This example is a self-contained use of the reduce
primitive, meant to plot performance. This builds on the simpler
functionality example. Set your
parameters in the pane and click "Start" to run and plot performance data
for a WebGPU reduce. The inputCount input specifies
how many different input lengths to run, which will be evenly
(logarithmically) interpolated between the specified start and end
lengths. Otherwise, the parameters are the same as in the
functionality example. This
example explains
how to time a Gridwise primitive.
The entire JS source file is in github.
To measure CPU and/or GPU timing, include a timing directive in the call
to primitive.execute. Typically we call the primitive once
without any timing information to handle warmup effects (e.g., compiling
the kernel) and then call the kernel many times and average the runtimes
of that second set of calls. We then average the total runtime over the
number of trials.
/* call the primitive once to warm up */
await primitive.execute({
inputBuffer: memsrcBuffer,
outputBuffer: memdestBuffer,
});
/* call params.trials times */
await primitive.execute({
inputBuffer: memsrcBuffer,
outputBuffer: memdestBuffer,
trials: params.trials, /* integer */
enableGPUTiming: true,
enableCPUTiming: true,
});
We can get timing information back from the primitive with a
getResults call. The GPU time might be an array of timings if
the GPU call has multiple kernels within it.
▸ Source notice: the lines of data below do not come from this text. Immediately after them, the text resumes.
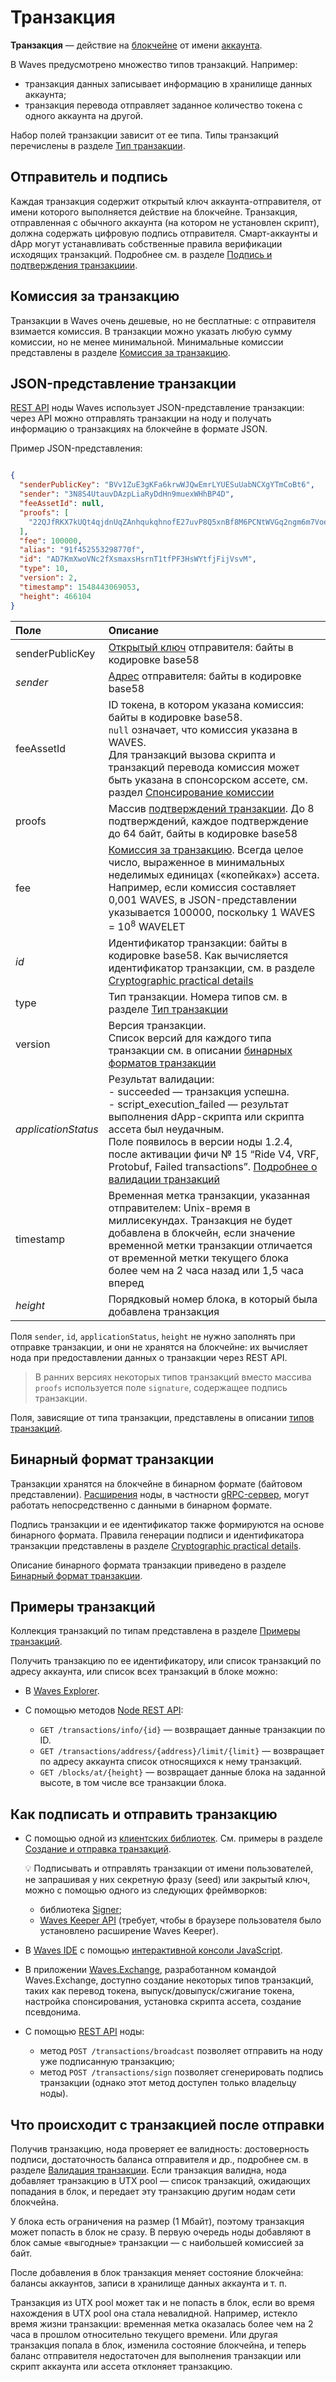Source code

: # Транзакция

**Транзакция** — действие на [блокчейне](/ru/blockchain/blockchain/) от имени [аккаунта](/ru/blockchain/account/). 

В Waves предусмотрено множество типов транзакций. Например:

* транзакция данных записывает информацию в хранилище данных аккаунта;
* транзакция перевода отправляет заданное количество токена с одного аккаунта на другой.

Набор полей транзакции зависит от ее типа. Типы транзакций перечислены в разделе [Тип транзакции](/ru/blockchain/transaction-type/).

## Отправитель и подпись

Каждая транзакция содержит открытый ключ аккаунта-отправителя, от имени которого выполняется действие на блокчейне. Транзакция, отправленная с обычного аккаунта (на котором не установлен скрипт), должна содержать цифровую подпись отправителя. Смарт-аккаунты и dApp могут устанавливать собственные правила верификации исходящих транзакций. Подробнее см. в разделе [Подпись и подтверждения транзакциии](/ru/blockchain/transaction/transaction-proof).

## Комиссия за транзакцию

Транзакции в Waves очень дешевые, но не бесплатные: с отправителя взимается комиссия. В транзакции можно указать любую сумму комиссии, но не менеe минимальной. Минимальные комиссии представлены в разделе [Комиссия за транзакцию](/ru/blockchain/transaction/transaction-fee).

## JSON-представление транзакции

[REST API](/ru/waves-node/node-api/) ноды Waves использует JSON-представление транзакции: через API можно отправлять транзакции на ноду и получать информацию о транзакциях на блокчейне в формате JSON.

Пример JSON-представления:

```json

{
  "senderPublicKey": "BVv1ZuE3gKFa6krwWJQwEmrLYUESuUabNCXgYTmCoBt6",
  "sender": "3N8S4UtauvDAzpLiaRyDdHn9muexWHhBP4D",
  "feeAssetId": null,
  "proofs": [
    "22QJfRKX7kUQt4qjdnUqZAnhqukqhnofE27uvP8Q5xnBf8M6PCNtWVGq2ngm6m7Voe7duys59D1yU9jhKrmdXDCe"
  ],
  "fee": 100000,
  "alias": "91f452553298770f",
  "id": "AD7KmXwoVNc2fXsmaxsHsrnT1tfPF3HsWYtfjFijVsvM",
  "type": 10,
  "version": 2,
  "timestamp": 1548443069053,
  "height": 466104
}
```

| Поле | Описание |
| :--- | :--- |
| senderPublicKey | [Открытый ключ](/ru/blockchain/account/#открытый-и-закрытый-кnючи-аккаунта) отправителя: байты в кодировке base58 |
| *sender* | [Адрес](/ru/blockchain/account/address) отправителя: байты в кодировке base58 |
| feeAssetId | ID токена, в котором указана комиссия: байты в кодировке base58.<br>`null` означает, что комиссия указана в WAVES.<br>Для транзакций вызова скрипта и транзакций перевода комиссия может быть указана в спонсорском ассете, см. раздел [Спонсирование комиссии](/ru/blockchain/waves-protocol/sponsored-fee) |
| proofs | Массив [подтверждений транзакции](/ru/blockchain/transaction/transaction-proof). До 8 подтверждений, каждое подтверждение до 64 байт, байты в кодировке base58 |
| fee | [Комиссия за транзакцию](/ru/blockchain/transaction/transaction-fee). Всегда целое число, выраженное в минимальных неделимых единицах («копейках») ассета. Например, если комиссия составляет 0,001 WAVES, в JSON-представлении указывается 100000, поскольку 1 WAVES = 10<sup>8</sup> WAVELET |
| *id* | Идентификатор транзакции: байты в кодировке base58. Как вычисляется идентификатор транзакции, см. в разделе [Cryptographic practical details](/en/blockchain/waves-protocol/cryptographic-practical-details#calculating-transaction-id) |
| type | Тип транзакции. Номера типов см. в разделе [Тип транзакции](/ru/blockchain/transaction-type/) |
| version | Версия транзакции.<br>Список версий для каждого типа транзакции см. в описании [бинарных форматов транзакции](/ru/blockchain/binary-format/transaction-binary-format) |
| *applicationStatus* | Результат валидации:<br>- succeeded — транзакция успешна.<br>- script_execution_failed — результат выполнения dApp-скрипта или скрипта ассета был неудачным.<br>Поле появилось в версии ноды 1.2.4, после активации фичи № 15 “Ride V4, VRF, Protobuf, Failed transactions”. [Подробнее о валидации транзакций](/ru/blockchain/transaction/transaction-validation) |
| timestamp | Временная метка транзакции, указанная отправителем: Unix-время в миллисекундах. Транзакция не будет добавлена в блокчейн, если значение временной метки транзакции отличается от временной метки текущего блока более чем на 2 часа назад или 1,5 часа вперед |
| *height* | Порядковый номер блока, в который была добавлена транзакция |

Поля `sender`, `id`, `applicationStatus`, `height` не нужно заполнять при отправке транзакции, и они не хранятся на блокчейне: их вычисляет нода при предоставлении данных о транзакции через REST API.

> В ранних версиях некоторых типов транзакций вместо массива `proofs` используется поле `signature`, содержащее подпись транзакции.

Поля, зависящие от типа транзакции, представлены в описании [типов транзакций](/ru/blockchain/transaction/transaction-type/).

## Бинарный формат транзакции

Транзакции хранятся на блокчейне в бинарном формате (байтовом представлении). [Расширения](/ru/waves-node/extensions/) ноды, в частности [gRPC-сервер](/ru/waves-node/extensions/grpc-server/), могут работать непосредственно с данными в бинарном формате.

Подпись транзакции и ее идентификатор также формируются на основе бинарного формата. Правила генерации подписи и идентификатора транзакции представлены в разделе [Cryptographic practical details](/en/blockchain/waves-protocol/cryptographic-practical-details#signing).

Описание бинарного формата транзакции приведено в разделе [Бинарный формат транзакции](/ru/blockchain/binary-format/transaction-binary-format/).

## Примеры транзакций

Коллекция транзакций по типам представлена в разделе [Примеры транзакций](/ru/waves-node/node-api/example-transactions).

Получить транзакцию по ее идентификатору, или список транзакций по адресу аккаунта, или список всех транзакций в блоке можно:

* В [Waves Explorer](https://wavesexplorer.com/).
* С помощью методов [Node REST API](/ru/waves-node/node-api/):

   * `GET /transactions/info/{id}` — возвращает данные транзакции по ID.
   * `GET /transactions/address/{address}/limit/{limit}` — возвращает по адресу аккаунта список относящихся к нему транзакций.
   * `GET /blocks/at/{height}` — возвращает данные блока на заданной высоте, в том числе все транзакции блока.

## Как подписать и отправить транзакцию

* С помощью одной из [клиентских библиотек](/ru/building-apps/waves-api-and-sdk/client-libraries/). См. примеры в разделе [Создание и отправка транзакций](/ru/building-apps/how-to/basic/transaction).

   :bulb: Подписывать и отправлять транзакции от имени пользователей, не запрашивая у них секретную фразу (seed) или закрытый ключ, можно с помощью одного из следующих фреймворков:
   
   * библиотека [Signer](/ru/building-apps/waves-api-and-sdk/client-libraries/signer);
   * [Waves Keeper API](/ru/ecosystem/waves-keeper/waves-keeper-api) (требует, чтобы в браузере пользователя было установлено расширение Waves Keeper).

* В [Waves IDE](https://waves-ide.com/) с помощью [интерактивной консоли JavaScript](/ru/building-apps/smart-contracts/tools/waves-ide#интерактивная-консоnь-javascript).
* В приложении [Waves.Exchange](https://waves.exchange/), разработанном командой Waves.Exchange, доступно создание некоторых типов транзакций, таких как перевод токена, выпуск/довыпуск/сжигание токена, настройка спонсирования, установка скрипта ассета, создание псевдонима.
* С помощью [REST API](/ru/waves-node/node-api/) ноды:

   * метод `POST /transactions/broadcast` позволяет отправить на ноду уже подписанную транзакцию;
   * метод `POST /transactions/sign` позволяет сгенерировать подпись транзакции (однако этот метод доступен только владельцу ноды).

## Что происходит с транзакцией после отправки

Получив транзакцию, нода проверяет ее валидность: достоверность подписи, достаточность баланса отправителя и др., подробнее см. в разделе [Валидация транзакции](/ru/blockchain/transaction/transaction-validation). Если транзакция валидна, нода добавляет транзакцию в UTX pool — список транзакций, ожидающих попадания в блок, и передает эту транзакцию другим нодам сети блокчейна.

У блока есть ограничения на размер (1 Мбайт), поэтому транзакция может попасть в блок не сразу. В первую очередь ноды добавляют в блок самые «выгодные» транзакции — с наибольшей комиссией за байт.

После добавления в блок транзакция меняет состояние блокчейна: балансы аккаунтов, записи в хранилище данных аккаунта и т. п.

Транзакция из UTX pool может так и не попасть в блок, если во время нахождения в UTX pool она стала невалидной. Например, истекло время жизни транзакции: временная метка оказалась более чем на 2 часа в прошлом относительно текущего времени. Или другая транзакция попала в блок, изменила состояние блокчейна, и теперь баланс отправителя недостаточен для выполнения транзакции или скрипт аккаунта или ассета отклоняет транзакцию.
In the below example, we
simply flatten that array by adding it up into a total time.
let { gpuTotalTimeNS, cpuTotalTimeNS } = await primitive.getTimingResult();
if (gpuTotalTimeNS instanceof Array) {
// gpuTotalTimeNS might be a list, in which case just sum it up
gpuTotalTimeNS = gpuTotalTimeNS.reduce((x, a) => x + a, 0);
}
averageGpuTotalTimeNS = gpuTotalTimeNS / params.trials;
averageCpuTotalTimeNS = cpuTotalTimeNS / params.trials;
The reduce primitive computes a single output value from an
input array using a binary operation (such as add, max, or min). This makes
it simpler to time than sort (which overwrites its input) since the input
remains unchanged after each execution.